Como trabajadora en proyectos humanitarios, no tenía permitido participar en partidos políticos, o ser miembro de cualquier gobierno. Pero, eso no me libraba de la amenaza de los talibanes. Siendo una mujer de Panjshir, con los vínculos de mi padre con el gran líder de la Alianza del Norte, el único grupo que todavía se oponía a los talibanes, con mi marido siendo el director de Correos, todo estaba en contra mío y de mi familia desde que los primeros tiros y bombas sonaron por las calles de Kabul.
Yo estaba en la municipalidad, a pocas cuadras del Palacio presidencial.

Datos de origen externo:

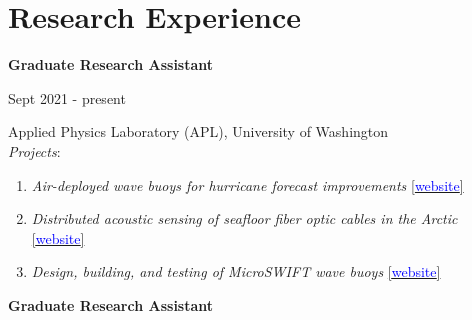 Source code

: \documentclass[letterpaper,11pt]{article}
\begin{document}
\section{Research Experience}
\vspace{-1pt}
%
\begin{minipage}[t]{.75\textwidth}
    \flushleft
    \textbf{Graduate Research Assistant}\\
    \end{minipage}
    \hfill
    \begin{minipage}[t]{.20\textwidth}
    \flushright
    Sept 2021 - present\\
\end{minipage}
Applied Physics Laboratory (APL), University of Washington %
\\
\textit{Projects}:
\begin{enumerate}[topsep=2pt,itemsep=-1ex,partopsep=1ex,parsep=1.25ex]
  \item \textit{Air-deployed wave buoys for hurricane forecast improvements} \href{https://nopphurricane.sofarocean.com/}{[\textcolor{blue}{website}]}
  \item \textit{Distributed acoustic sensing of seafloor fiber optic cables in the Arctic} \href{https://www2.whoi.edu/staff/madisonmsmith/persistent-measurements-of-surface-waves-in-landfast-ice/}{[\textcolor{blue}{website}]}
  \item \textit{Design, building, and testing of MicroSWIFT wave buoys} \href{https://apl.uw.edu/project/project.php?id=swift}{[\textcolor{blue}{website}]}
\end{enumerate}
%
\vspace{7pt}
%
\begin{minipage}[t]{.75\textwidth}
    \flushleft
    \textbf{Graduate Research Assistant}\\
    \end{minipage}
\end{document}
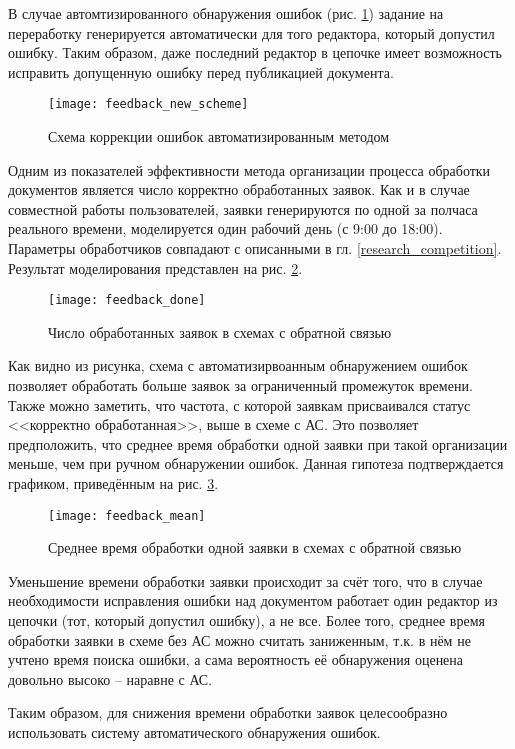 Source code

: \vspace{\baselineskip}
В случае автомтизированного обнаружения ошибок (рис. \ref{img:feedback_new_scheme}) задание на переработку генерируется автоматически для того редактора, который допустил ошибку. Таким образом, даже последний редактор в цепочке имеет возможность исправить допущенную ошибку перед публикацией документа.

\begin{figure}[h!]
  \centering
  \texttt{[image: feedback\_new\_scheme]}
  \caption{Схема коррекции ошибок автоматизированным методом}
  \label{img:feedback_new_scheme}
\end{figure}

\vspace{\baselineskip}
Одним из показателей эффективности метода организации процесса обработки документов является число корректно обработанных заявок. Как и в случае совместной работы пользователей, заявки генерируются по одной за полчаса реального времени, моделируется один рабочий день (с 9:00 до 18:00). Параметры обработчиков совпадают с описанными в гл. \ref{research_competition}. Результат моделирования представлен на рис. \ref{img:feedback_done}.

\begin{figure}[h!]
  \centering
  \texttt{[image: feedback\_done]}
  \caption{Число обработанных заявок в схемах с обратной связью}
  \label{img:feedback_done}
\end{figure}

\vspace{\baselineskip}
Как видно из рисунка, схема с автоматизирвоанным обнаружением ошибок позволяет обработать больше заявок за ограниченный промежуток времени. Также можно заметить, что частота, с которой заявкам присваивался статус <<корректно обработанная>>, выше в схеме с АС. Это позволяет предположить, что среднее время обработки одной заявки при такой организации меньше, чем при ручном обнаружении ошибок. Данная гипотеза подтверждается графиком, приведённым на рис. \ref{img:feedback_mean}.

\begin{figure}[h!]
  \centering
  \texttt{[image: feedback\_mean]}
  \caption{Среднее время обработки одной заявки в схемах с обратной связью}
  \label{img:feedback_mean}
\end{figure}

\vspace{\baselineskip}
Уменьшение времени обработки заявки происходит за счёт того, что в случае необходимости исправления ошибки над документом работает один редактор из цепочки (тот, который допустил ошибку), а не все. Более того, среднее время обработки заявки в схеме без АС можно считать заниженным, т.к. в нём не учтено время поиска ошибки, а сама вероятность её обнаружения оценена довольно высоко -- наравне с АС. 

\vspace{\baselineskip}
Таким образом, для снижения времени обработки заявок целесообразно использовать систему автоматического обнаружения ошибок. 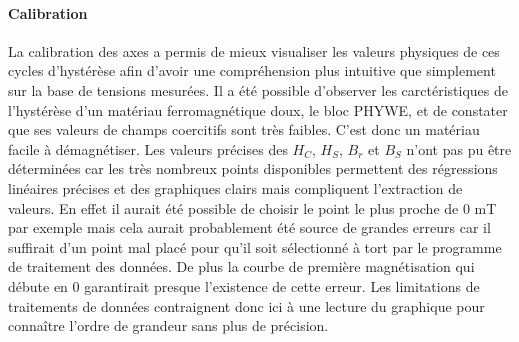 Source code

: \paragraph*{Calibration}
La calibration des axes a permis de mieux visualiser les valeurs physiques de ces cycles d'hystérèse afin d'avoir une compréhension plus intuitive que simplement sur la base de tensions mesurées. Il a été possible d'observer les carctéristiques de l'hystérèse d'un matériau ferromagnétique doux, le bloc PHYWE, et de constater que ses valeurs de champs coercitifs sont très faibles. C'est donc un matériau facile à démagnétiser. Les valeurs précises des \(H_C\), \(H_S\), \(B_r\) et \(B_S\) n'ont pas pu être déterminées car les très nombreux points disponibles permettent des régressions linéaires précises et des graphiques clairs mais compliquent l'extraction de valeurs. En effet il aurait été possible de choisir le point le plus proche de 0 \si{\milli\tesla} par exemple mais cela aurait probablement été source de grandes erreurs car il suffirait d'un point mal placé pour qu'il soit sélectionné à tort par le programme de traitement des données. De plus la courbe de première magnétisation qui débute en 0 garantirait presque l'existence de cette erreur. Les limitations de traitements de données contraignent donc ici à une lecture du graphique pour connaître l'ordre de grandeur sans plus de précision.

Teníamos una reunión con el alcalde, explicándole que, pese al hostigamiento y cercanía de los talibanes, los proyectos avanzaban bien. Por el riesgo de ataques, trabajábamos en lugar de los proyectos, sin ir por las oficinas de UN-Habitat. Procurábamos movernos de un lugar a otro con perfil bajo, extremando las medidas de vigilancia. Cuando terminamos la reunión con el alcalde, mientras comentaba con mi equipo ya fuera del despacho los próximos pasos, empezamos a escuchar las explosiones y los disparos…
Por los corredores de la alcaldía, la gente empezó a gritar, horrorizada: “los talibanes ya están aquí, se han hecho con el poder, ¡tenemos que huir!, ¡huyan!, ¡huyan! …”. Yo había llegado a la municipalidad en un vehículo de Naciones Unidas. Durante los dos últimos años, con los talibanes ya infiltrados en buena parte del país, mis desplazamientos a casa los hacía en un vehículo oficial, escoltados con guardias de seguridad. Algunos de mis colegas ya habían sido asesinados… Todo mi equipo y yo nos metimos como pudimos en el coche de Naciones Unidas.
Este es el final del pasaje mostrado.